Vulnerable Edwards seeking reform compromise

What may appear as negligence and ineptitude to some in fact shows a politically realistic strategy for Louisiana’s Democrat Gov. John Bel Edwards and his endangered reelection chances.

Well past the halfway point of his term, Edwards has little to show for his time in office. He said he would put the state on firm financial footing, but all he did was raise taxes and spend more while failing to stop chronic budget shortfalls. He made more people eligible for free government-run health care, but even a report that overestimates its benefits and underestimates its costs can’t hide the fact Edwards raised taxes to support an expensive new entitlement, the benefits of which won’t exceed the costs, for a number of people who could pay for their own insurance anyway.

His most significant, potentially positive achievement therefore comes from criminal justice reforms, comprised of a series of shortening sentences, increasing use of parole and probation, and instituting administrative changes that had the effect of reducing the jailed population size. As long as those changes don’t permit more criminal activity while reducing costs, he can claim policy victory and hang his hat on that for reelection purposes.

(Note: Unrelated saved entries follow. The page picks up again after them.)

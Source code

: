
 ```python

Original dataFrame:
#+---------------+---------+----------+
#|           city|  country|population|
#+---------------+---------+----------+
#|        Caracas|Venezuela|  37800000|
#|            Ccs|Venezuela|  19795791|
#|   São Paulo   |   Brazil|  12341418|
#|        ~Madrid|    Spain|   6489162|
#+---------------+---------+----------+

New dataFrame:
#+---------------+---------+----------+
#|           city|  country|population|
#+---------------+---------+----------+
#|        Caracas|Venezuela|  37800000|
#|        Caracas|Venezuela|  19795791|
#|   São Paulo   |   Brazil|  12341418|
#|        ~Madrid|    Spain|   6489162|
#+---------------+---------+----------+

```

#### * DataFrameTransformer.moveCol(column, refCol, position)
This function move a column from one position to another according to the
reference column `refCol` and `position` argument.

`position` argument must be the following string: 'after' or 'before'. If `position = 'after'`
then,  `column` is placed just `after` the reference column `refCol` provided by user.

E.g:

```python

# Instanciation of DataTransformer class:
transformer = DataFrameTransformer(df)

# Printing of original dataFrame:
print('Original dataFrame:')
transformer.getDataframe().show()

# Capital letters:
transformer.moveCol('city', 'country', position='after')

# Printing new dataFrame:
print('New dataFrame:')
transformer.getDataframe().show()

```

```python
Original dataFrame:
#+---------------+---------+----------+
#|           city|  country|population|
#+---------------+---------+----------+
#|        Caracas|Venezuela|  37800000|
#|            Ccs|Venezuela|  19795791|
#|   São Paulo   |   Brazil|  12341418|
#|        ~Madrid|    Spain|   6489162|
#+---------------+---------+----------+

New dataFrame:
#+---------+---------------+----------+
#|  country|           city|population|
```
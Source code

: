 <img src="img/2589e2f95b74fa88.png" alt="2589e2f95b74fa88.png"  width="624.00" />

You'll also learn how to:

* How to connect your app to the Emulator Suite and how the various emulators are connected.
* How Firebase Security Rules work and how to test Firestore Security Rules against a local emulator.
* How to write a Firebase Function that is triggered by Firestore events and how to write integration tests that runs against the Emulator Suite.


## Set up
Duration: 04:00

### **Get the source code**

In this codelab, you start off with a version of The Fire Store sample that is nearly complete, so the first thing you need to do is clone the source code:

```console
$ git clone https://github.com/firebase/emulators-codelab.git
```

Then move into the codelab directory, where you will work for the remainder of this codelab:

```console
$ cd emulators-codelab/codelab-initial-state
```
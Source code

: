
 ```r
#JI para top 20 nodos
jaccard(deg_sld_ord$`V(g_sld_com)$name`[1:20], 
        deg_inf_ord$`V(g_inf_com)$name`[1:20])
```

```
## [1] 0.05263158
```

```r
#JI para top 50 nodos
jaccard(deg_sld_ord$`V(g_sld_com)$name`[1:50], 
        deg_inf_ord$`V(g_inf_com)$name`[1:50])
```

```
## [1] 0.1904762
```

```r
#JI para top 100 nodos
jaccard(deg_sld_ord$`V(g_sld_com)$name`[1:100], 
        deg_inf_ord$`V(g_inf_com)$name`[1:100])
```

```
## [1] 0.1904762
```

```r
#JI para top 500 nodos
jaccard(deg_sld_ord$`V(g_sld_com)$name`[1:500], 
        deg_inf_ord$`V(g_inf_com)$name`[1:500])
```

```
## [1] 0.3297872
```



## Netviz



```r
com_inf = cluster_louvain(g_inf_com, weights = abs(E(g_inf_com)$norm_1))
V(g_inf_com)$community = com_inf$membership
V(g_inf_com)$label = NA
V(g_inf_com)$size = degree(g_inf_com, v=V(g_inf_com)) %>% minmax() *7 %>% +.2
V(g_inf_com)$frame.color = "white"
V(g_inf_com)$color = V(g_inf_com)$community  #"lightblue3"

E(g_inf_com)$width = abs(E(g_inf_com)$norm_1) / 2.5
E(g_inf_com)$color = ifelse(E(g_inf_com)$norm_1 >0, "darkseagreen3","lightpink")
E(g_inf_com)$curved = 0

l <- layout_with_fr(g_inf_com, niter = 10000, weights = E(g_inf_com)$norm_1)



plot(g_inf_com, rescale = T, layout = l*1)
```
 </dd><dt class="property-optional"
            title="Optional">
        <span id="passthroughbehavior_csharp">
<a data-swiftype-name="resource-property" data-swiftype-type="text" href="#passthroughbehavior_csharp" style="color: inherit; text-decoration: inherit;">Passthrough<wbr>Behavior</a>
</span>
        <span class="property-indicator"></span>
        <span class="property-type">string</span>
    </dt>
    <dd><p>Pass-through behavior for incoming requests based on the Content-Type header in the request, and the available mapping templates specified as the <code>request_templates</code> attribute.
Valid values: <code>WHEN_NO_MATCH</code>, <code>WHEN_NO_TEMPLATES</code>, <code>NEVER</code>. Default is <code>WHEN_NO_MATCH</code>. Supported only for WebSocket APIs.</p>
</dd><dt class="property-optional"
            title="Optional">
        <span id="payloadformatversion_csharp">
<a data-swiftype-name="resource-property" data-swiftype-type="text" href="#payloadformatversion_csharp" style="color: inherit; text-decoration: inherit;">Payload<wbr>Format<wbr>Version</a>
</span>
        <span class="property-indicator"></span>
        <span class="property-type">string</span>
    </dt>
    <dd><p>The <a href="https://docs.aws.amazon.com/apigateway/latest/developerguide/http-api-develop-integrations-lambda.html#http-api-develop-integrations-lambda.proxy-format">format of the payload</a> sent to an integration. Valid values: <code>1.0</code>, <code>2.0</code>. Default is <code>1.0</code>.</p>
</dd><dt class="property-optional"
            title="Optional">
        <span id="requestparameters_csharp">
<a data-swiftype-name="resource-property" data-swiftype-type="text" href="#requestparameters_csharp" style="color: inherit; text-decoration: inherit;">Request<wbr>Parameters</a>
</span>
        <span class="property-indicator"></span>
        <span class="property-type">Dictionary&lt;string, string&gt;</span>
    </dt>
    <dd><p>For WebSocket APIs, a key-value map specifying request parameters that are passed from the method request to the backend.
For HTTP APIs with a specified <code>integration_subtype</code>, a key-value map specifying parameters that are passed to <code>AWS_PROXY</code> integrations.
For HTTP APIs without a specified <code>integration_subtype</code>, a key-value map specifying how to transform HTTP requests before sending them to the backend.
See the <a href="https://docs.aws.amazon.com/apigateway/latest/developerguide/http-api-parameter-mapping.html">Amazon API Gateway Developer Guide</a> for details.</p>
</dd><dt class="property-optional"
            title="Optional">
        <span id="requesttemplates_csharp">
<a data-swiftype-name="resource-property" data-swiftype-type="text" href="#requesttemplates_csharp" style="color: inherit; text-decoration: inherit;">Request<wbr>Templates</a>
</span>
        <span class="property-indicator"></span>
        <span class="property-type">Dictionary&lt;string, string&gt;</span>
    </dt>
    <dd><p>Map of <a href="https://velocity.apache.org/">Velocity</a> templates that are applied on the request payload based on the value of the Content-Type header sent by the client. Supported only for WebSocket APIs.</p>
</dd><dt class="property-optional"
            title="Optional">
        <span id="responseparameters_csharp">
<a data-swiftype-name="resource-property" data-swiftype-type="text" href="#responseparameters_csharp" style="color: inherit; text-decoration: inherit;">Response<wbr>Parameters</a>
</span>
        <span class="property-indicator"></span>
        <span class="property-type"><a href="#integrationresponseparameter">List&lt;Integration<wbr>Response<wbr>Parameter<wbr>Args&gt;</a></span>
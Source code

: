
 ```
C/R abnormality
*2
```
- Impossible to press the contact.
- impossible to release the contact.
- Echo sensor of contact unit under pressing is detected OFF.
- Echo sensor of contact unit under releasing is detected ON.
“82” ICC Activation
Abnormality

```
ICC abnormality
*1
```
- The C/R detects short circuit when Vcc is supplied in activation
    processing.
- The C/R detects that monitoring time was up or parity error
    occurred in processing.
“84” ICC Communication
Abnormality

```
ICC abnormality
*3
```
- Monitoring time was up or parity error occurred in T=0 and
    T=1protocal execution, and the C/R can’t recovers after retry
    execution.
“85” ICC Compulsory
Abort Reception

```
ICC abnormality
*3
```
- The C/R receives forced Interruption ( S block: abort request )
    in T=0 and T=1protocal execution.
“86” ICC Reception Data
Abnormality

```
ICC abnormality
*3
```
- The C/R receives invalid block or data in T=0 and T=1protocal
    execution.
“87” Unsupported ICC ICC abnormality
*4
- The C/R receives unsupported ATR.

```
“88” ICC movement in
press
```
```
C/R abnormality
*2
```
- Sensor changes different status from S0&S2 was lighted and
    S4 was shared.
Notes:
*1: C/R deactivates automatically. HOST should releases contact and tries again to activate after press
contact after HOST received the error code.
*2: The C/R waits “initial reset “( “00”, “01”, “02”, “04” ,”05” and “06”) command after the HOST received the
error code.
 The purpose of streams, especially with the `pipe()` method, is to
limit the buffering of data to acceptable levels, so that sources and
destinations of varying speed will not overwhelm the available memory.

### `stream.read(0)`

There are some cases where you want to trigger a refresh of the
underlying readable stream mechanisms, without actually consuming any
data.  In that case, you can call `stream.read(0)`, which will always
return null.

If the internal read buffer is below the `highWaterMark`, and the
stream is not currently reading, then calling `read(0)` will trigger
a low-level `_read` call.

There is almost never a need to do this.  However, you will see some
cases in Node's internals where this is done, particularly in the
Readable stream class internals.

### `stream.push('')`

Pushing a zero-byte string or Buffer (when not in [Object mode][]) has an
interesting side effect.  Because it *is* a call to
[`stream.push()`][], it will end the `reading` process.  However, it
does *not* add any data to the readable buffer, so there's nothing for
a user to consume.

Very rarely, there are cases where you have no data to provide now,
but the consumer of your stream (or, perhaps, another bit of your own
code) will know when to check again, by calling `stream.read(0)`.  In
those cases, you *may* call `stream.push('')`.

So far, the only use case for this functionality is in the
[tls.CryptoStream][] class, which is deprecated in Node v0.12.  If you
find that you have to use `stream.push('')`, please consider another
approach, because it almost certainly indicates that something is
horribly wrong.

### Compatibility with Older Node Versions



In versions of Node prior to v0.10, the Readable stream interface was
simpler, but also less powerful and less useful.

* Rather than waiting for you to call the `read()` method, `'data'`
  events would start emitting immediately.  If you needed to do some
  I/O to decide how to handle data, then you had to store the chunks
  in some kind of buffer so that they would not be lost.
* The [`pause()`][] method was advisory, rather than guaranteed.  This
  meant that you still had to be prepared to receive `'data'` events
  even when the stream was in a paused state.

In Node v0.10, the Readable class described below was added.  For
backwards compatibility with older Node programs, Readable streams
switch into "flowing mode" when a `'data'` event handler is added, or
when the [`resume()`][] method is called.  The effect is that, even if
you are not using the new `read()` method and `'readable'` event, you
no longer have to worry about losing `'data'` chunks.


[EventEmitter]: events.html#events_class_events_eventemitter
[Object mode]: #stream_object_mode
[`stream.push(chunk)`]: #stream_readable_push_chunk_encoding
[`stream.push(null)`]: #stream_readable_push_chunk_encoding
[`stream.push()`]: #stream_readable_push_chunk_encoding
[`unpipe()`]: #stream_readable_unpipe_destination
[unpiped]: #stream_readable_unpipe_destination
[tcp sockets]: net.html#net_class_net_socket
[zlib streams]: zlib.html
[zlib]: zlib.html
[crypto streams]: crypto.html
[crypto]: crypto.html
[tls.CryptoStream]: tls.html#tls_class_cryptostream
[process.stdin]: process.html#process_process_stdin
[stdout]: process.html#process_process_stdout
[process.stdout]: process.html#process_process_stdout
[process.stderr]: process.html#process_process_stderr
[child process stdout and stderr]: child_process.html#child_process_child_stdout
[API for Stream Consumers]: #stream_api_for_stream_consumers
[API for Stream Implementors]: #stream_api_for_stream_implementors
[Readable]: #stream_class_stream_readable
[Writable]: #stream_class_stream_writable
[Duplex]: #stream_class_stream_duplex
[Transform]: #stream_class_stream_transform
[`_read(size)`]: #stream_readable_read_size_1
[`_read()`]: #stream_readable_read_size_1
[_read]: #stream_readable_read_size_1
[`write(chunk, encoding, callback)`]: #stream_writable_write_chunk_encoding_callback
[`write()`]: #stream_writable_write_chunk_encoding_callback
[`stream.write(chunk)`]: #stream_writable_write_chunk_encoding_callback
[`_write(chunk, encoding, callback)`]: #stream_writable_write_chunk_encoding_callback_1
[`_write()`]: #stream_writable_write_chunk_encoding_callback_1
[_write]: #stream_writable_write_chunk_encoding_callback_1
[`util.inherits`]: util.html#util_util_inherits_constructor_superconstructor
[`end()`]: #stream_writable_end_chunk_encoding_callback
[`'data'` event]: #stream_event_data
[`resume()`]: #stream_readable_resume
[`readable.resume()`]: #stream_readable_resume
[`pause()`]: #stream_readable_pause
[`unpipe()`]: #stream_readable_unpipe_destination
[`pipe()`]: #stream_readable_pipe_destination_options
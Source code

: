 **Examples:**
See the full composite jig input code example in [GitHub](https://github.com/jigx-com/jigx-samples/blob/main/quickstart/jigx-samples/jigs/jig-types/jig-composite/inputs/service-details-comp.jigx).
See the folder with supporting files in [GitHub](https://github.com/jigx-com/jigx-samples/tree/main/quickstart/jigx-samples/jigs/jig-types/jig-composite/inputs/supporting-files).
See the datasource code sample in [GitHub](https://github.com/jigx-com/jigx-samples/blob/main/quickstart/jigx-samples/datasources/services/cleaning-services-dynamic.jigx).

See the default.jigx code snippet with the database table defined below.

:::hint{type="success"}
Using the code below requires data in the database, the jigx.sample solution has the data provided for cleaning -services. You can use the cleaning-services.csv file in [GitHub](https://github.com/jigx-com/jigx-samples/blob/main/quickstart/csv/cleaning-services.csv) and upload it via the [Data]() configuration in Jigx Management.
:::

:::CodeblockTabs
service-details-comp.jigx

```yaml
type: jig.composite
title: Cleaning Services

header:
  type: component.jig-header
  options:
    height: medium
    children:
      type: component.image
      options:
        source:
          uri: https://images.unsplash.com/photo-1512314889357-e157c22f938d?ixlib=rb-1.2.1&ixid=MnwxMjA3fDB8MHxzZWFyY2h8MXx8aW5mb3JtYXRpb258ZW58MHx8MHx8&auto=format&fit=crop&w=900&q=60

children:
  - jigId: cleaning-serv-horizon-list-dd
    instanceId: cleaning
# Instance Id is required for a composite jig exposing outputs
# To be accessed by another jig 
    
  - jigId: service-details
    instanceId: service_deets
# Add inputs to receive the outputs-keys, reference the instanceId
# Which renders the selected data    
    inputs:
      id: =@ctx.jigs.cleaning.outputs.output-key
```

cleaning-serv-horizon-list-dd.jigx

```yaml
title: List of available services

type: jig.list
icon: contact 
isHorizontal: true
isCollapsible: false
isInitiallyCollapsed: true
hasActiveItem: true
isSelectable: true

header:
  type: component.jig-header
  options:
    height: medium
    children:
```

Whether disproportionately higher recidivism, more successful rehabilitation, and lower costs result from it not enough data has accumulated to verify that. Anecdotal evidence, however, gives ammunition to critics who point out the backwards nature of the effort: rather than investing first to support an infrastructure that makes the beneficiaries of less jail time less likely to reoffend, Edwards promoted policy that freed them first and only later promises to pump money into keeping them out of orange jumpsuits.

To dull the critiques, Edwards and allies of the effort now seek to fine-tune the changes, and to wit lumped modifications altogether into Republican state Sen. Dan Claitor’s SB 389. Among other things, it allows for probation’s extension from three to five years when violated, makes more certain payment of restitution to victims, and revises good time credit calculations.

The bill passed out of Senate committee last week, but not without complaints. Some lawmakers, echoing interest groups that typically argue for more leniency for criminals, said they needed more time to study the alterations. The groups themselves feared these would undermine the reforms from last year, and castigated Edwards for not having them participate in the negotiations that produced the bill.

For his part, an Edwards spokesman said the governor knew tweaks would have to come to the package and insisted they had relayed these to the special interests. But even those working with him on the deal such as Claitor said the Governor’s Office had done a “terrible job” communicating with him and those other groups.

But Edwards shouldn’t care if he burns his usual ideological allies on this issue. In the shadow of a term with far more policy defeats than victories, he needs to quell criticism of his most saleable achievement to date. If that takes throwing them overboard, he’ll need to do it.

Yet just as Edwards will need to sideline his ideology to secure a resumé-building win, he will have to hope his ideological opponents won’t wish to sabotage the effort to deny him that. It appears that he has a deal with those who would make more sweeping changes, such as GOP state Rep. Sherman Mack whose HB 195 would increase the probation period to five years without strings.

Likely his critics would take some of what they can get. However, they could gamble for more, in pushing for changes less tepid than those endorsed by Edwards and, in the best of worlds, force a bill to his desk with those, daring a veto. That puts them in the position where they can score a policy win or, failing that, make Edwards look too doctrinaire in favoring criminals’ rights that further deflates his reelection chances. But if they can’t, then they lose the opportunity to ameliorate the effects of what they see as bad law although it keeps alive a valid critique of his policy output.

Thus, whether something like SB 389 makes it into law depends on how much each side needs a deal and whether they feel dealing away too much reduces the odds of their preferred future electoral outcome.